Sunday, January 17, 2010

Cornbread and Food Images


When I was young my mother used to make baked beans and what she called Johnny Cake, i.e. cornbread. I have no idea if Johnny Cake is a regional expression – my mom is from Winnipeg – or perhaps just an old fashioned one. I am sure someone out there in the ether can tell me.

This is NOT her recipe, handed down from mother to daughter for generations out of mind. It is one that I found in a magazine last month when I needed to make cornbread to go with the baked beans I was serving on Boxing Day.

Cornbread
½ c all-purpose flour
½ c fine yellow cornmeal
1 ½ tsp sugar
1 tsp baking power
1 tsp salt
½ cup whole milk, room temperature
1 large egg, room temp.

Preheat oven to 425. Butter a 9 * 5 inch loaf pan.
Whisk together flour, cornmeal, sugar, baking powder, and salt in a medium bowl.
Whisk milk and egg in a small bowl
Pour into flour mixture and stir until just combined. Do not over-mix, the batter should be lumpy
Pour batter into prepared pan. Bake until top is golden brown, about 20 to 25 minutes.

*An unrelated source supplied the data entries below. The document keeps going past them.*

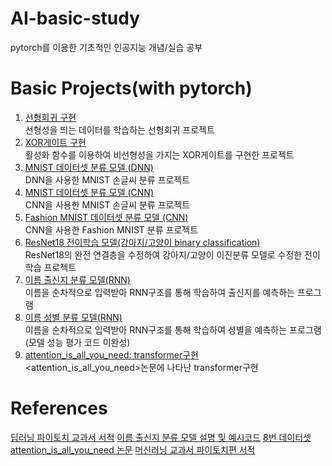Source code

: # AI-basic-study
pytorch를 이용한 기초적인 인공지능 개념/실습 공부


# Basic Projects(with pytorch)
1. [선형회귀 구현](https://github.com/yhongJ/AI-basic-study/blob/main/LinearRegression.py)  <br/> 선형성을 띄는 데이터를 학습하는 선형회귀 프로젝트
2. [XOR게이트 구현](https://github.com/yhongJ/AI-basic-study/blob/main/XOR.py) <br/> 활성화 함수를 이용하여 비선형성을 가지는 XOR게이트를 구현한 프로젝트
3. [MNIST 데이터셋 분류 모델 (DNN)](https://github.com/yhongJ/AI-basic-study/blob/main/MNIST_DNN.py) <br/> DNN을 사용한 MNIST 손글씨 분류 프로젝트
4. [MNIST 데이터셋 분류 모델 (CNN)](https://github.com/yhongJ/AI-basic-study/blob/main/MNIST_CNN.py) <br/> CNN을 사용한 MNIST 손글씨 분류 프로젝트
5. [Fashion MNIST 데이터셋 분류 모델 (CNN)](https://github.com/yhongJ/AI-basic-study/blob/main/FashionMNIST_CNN.py) <br/> CNN을 사용한 Fashion MNIST 분류 프로젝트
6. [ResNet18 전이학습 모델(강아지/고양이 binary classification)](https://github.com/yhongJ/AI-basic-study/tree/main/transfer_ResNet18) <br/> ResNet18의 완전 연결층을 수정하여 강아지/고양이 이진분류 모델로 수정한 전이학습 프로젝트
7. [이름 출신지 분류 모델(RNN)](https://github.com/yhongJ/AI-basic-study/tree/main/name_classification) <br/> 이름을 순차적으로 입력받아 RNN구조를 통해 학습하여 출신지를 예측하는 프로그램
8. [이름 성별 분류 모델(RNN)](https://github.com/yhongJ/AI-basic-study/tree/main/name_gender_classification) <br/> 이름을 순차적으로 입력받아 RNN구조를 통해 학습하여 성별을 예측하는 프로그램 (모델 성능 평가 코드 미완성)
9. [attention_is_all_you_need: transformer구현](https://github.com/yhongJ/AI-basic-study/blob/main/attention_is_all_you_need.py) <br/> <attention_is_all_you_need>논문에 나타난 transformer구현
# References
[딥러닝 파이토치 교과서 서적](https://ebook-product.kyobobook.co.kr/dig/epd/ebook/E000002950874)
[이름 출신지 분류 모델 설명 및 예시코드](https://tutorials.pytorch.kr/intermediate/char_rnn_classification_tutorial.html)
[8번 데이터셋](https://archive.ics.uci.edu/dataset/591/gender+by+name) 
[attention_is_all_you_need 논문](https://arxiv.org/abs/1706.03762)
[머신러닝 교과서 파이토치편 서적](https://product.kyobobook.co.kr/detail/S000211513166)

Chris has asked us what food-related book titles we like. I was thinking along the same lines: at the end of the year we could have fun with a “Best of” list of books we’ve read that make the best use of food. Food can do so much in a novel: it sets the scene, creates a mood, adds description, gives clues to the class and time of the characters. How a person approaches food can tell you a lot about their character, their values, their attitude to life. All types of mystery books, from cozy to noir and everything in between, use food images very effectively.

Or not.

I am currently reading – for educational purposes only – The Lost Symbol. About half way in and so far not a drop of food or drink has passed the lips of any of the characters. What does this tell me?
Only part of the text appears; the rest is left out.